[Data extracts]

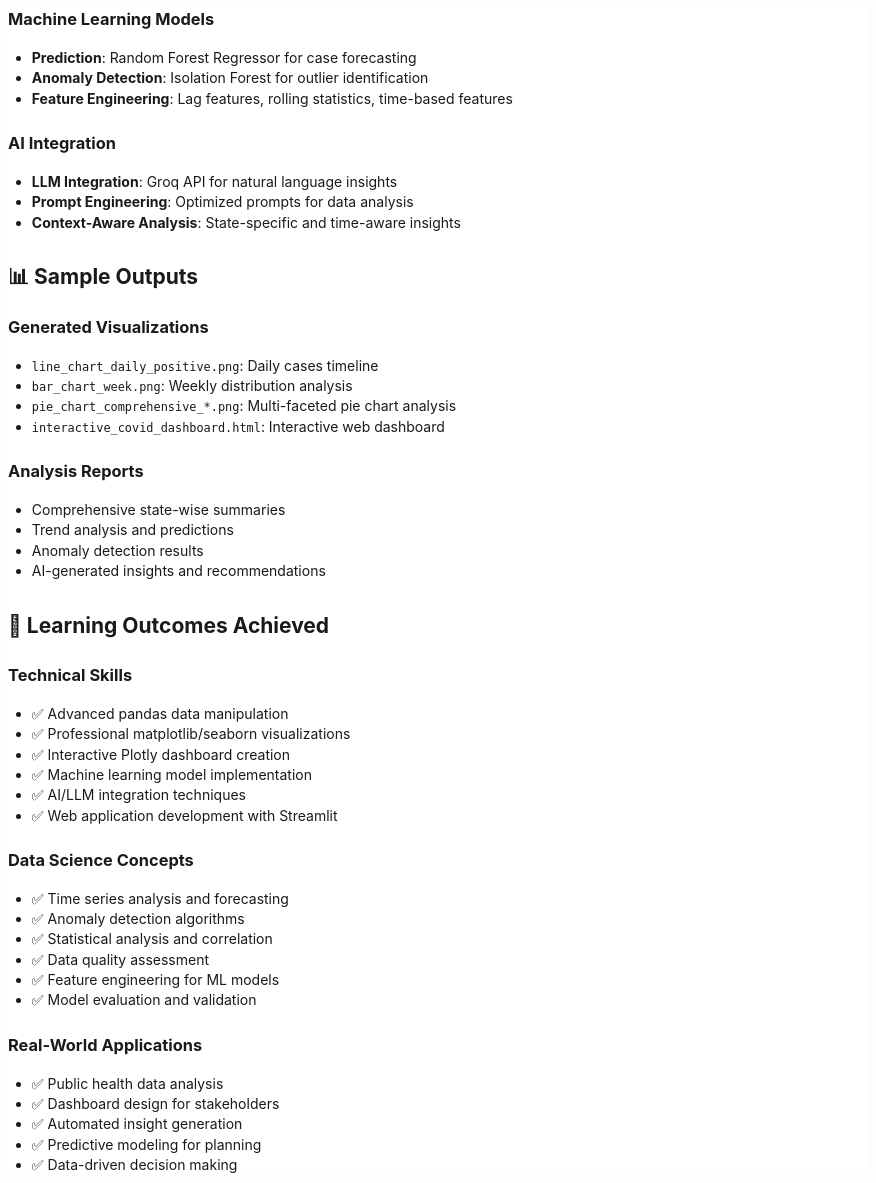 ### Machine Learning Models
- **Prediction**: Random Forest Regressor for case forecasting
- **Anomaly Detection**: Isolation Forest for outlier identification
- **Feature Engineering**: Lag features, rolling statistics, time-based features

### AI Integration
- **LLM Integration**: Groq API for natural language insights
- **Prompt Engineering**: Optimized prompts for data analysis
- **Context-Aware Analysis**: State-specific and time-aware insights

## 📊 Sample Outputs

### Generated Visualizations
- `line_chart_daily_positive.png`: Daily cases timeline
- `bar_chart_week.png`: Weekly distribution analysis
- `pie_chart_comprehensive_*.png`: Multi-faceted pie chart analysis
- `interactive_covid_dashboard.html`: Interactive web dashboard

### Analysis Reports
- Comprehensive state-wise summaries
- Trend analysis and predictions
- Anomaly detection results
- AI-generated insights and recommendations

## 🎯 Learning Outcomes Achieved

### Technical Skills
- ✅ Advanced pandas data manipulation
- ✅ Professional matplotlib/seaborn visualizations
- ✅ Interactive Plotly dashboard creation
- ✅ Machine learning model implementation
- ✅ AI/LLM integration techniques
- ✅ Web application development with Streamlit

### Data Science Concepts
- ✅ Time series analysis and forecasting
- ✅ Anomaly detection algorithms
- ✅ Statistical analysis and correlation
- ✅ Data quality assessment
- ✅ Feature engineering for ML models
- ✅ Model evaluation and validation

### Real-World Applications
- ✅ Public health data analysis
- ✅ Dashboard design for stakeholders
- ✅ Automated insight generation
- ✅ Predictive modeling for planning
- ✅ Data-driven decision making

[/Data extracts]
[Data extracts]

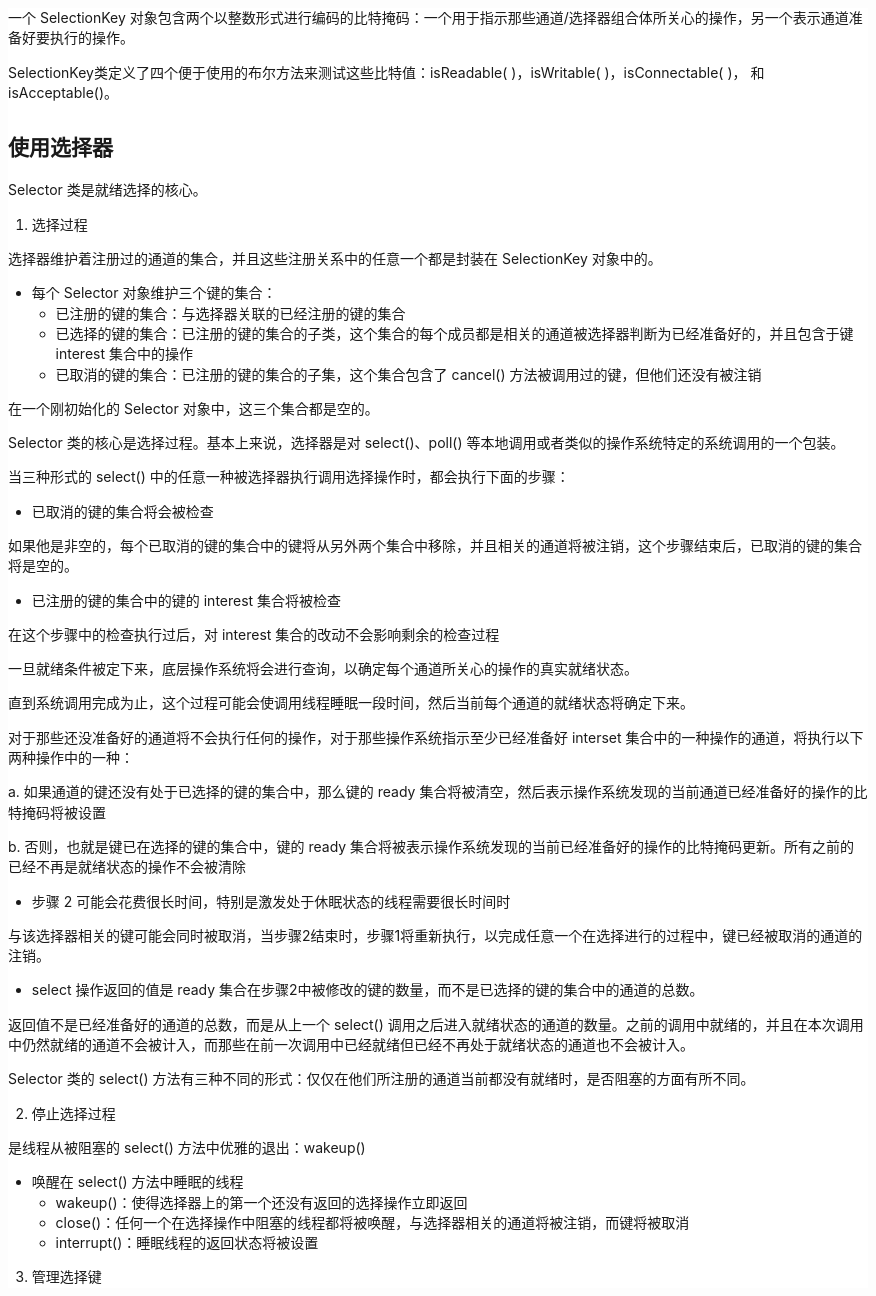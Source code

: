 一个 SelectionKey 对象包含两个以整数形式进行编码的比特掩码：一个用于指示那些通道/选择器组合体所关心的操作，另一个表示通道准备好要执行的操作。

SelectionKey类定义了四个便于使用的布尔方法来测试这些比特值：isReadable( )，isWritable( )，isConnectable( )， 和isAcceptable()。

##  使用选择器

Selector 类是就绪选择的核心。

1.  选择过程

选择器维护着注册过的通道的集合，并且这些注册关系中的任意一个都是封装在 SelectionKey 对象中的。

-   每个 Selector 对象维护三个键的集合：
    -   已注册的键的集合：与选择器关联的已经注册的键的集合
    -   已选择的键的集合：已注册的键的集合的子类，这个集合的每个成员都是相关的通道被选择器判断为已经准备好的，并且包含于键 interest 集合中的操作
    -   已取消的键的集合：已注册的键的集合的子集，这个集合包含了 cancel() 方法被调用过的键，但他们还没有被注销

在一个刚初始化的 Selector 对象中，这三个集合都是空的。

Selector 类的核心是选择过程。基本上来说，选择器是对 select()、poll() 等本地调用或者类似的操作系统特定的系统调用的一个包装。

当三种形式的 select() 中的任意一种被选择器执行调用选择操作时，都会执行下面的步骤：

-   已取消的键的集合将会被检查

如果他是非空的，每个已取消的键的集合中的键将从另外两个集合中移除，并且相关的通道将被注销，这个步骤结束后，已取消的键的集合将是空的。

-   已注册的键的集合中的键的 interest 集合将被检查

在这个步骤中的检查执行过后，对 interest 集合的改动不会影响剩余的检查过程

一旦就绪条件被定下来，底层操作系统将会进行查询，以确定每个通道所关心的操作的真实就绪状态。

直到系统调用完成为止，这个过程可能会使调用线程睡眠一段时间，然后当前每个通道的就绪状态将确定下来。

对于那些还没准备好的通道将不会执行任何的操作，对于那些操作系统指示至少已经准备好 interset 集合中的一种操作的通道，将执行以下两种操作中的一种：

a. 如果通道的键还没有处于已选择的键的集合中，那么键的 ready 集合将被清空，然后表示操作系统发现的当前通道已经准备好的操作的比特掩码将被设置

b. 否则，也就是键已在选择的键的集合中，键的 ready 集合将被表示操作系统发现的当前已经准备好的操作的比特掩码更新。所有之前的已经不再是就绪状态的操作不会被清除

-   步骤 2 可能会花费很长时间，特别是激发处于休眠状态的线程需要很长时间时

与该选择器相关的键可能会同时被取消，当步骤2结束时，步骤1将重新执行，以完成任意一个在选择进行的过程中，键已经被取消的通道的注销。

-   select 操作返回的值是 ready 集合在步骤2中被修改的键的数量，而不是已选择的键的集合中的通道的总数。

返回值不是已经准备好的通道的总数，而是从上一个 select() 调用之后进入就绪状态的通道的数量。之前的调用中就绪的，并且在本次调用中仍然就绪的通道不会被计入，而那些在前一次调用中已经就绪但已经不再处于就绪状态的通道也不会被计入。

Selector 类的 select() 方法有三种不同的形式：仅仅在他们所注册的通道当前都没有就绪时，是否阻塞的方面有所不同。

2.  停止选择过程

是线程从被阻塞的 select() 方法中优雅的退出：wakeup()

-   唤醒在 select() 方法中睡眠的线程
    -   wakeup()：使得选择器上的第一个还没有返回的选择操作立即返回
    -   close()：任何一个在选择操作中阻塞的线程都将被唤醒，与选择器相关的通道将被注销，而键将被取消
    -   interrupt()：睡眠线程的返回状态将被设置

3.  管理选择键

[/Data extracts]
[Data extracts]

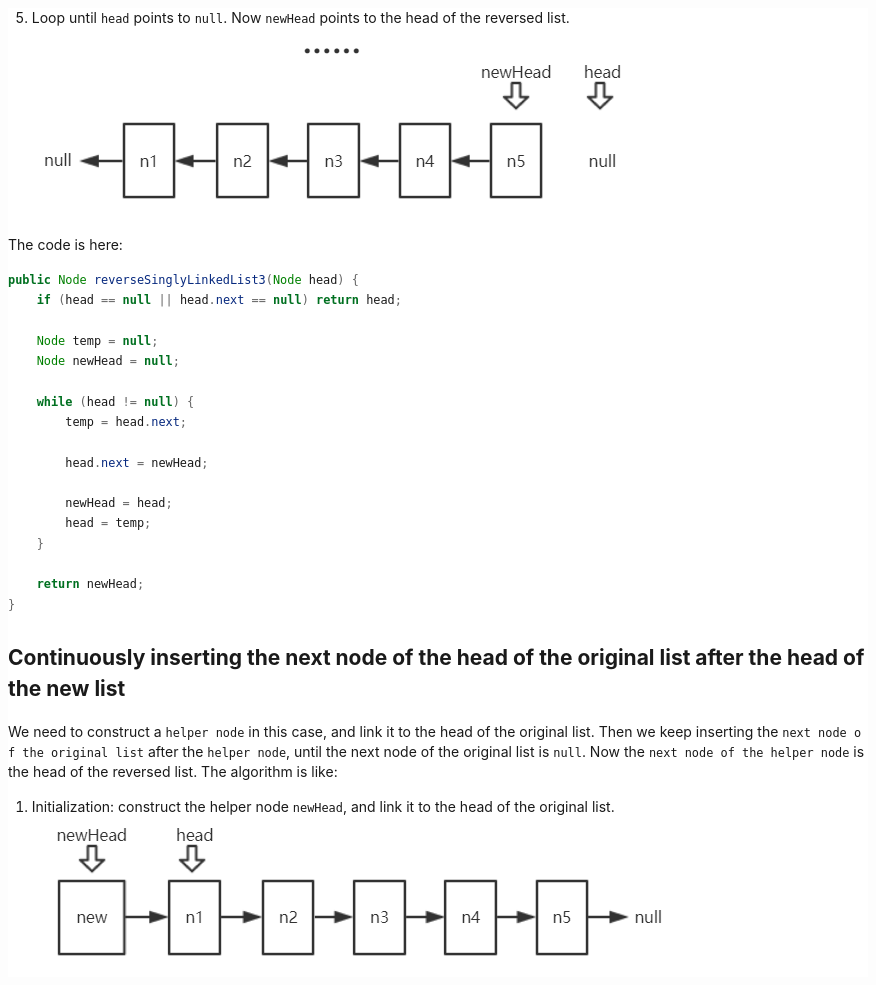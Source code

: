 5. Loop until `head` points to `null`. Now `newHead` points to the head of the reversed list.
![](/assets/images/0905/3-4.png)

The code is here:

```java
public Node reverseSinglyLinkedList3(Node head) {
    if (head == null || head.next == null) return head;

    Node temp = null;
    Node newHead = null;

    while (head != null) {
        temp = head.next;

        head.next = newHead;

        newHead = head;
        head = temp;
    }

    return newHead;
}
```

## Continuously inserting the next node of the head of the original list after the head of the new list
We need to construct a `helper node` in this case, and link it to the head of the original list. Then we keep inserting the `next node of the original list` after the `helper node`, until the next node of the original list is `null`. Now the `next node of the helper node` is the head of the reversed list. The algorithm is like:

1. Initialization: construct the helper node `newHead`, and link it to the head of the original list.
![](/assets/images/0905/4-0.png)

[/Data extracts]

**Task requirements**.
From the entries above, write out only the lines starting at the line that holds "- ✅ Feature engineering for ML models" and ending at the line that holds "- ✅ Data-driven decision making", keeping both and matching them exactly.

**The answer**.
- ✅ Feature engineering for ML models
- ✅ Model evaluation and validation

### Real-World Applications
- ✅ Public health data analysis
- ✅ Dashboard design for stakeholders
- ✅ Automated insight generation
- ✅ Predictive modeling for planning
- ✅ Data-driven decision making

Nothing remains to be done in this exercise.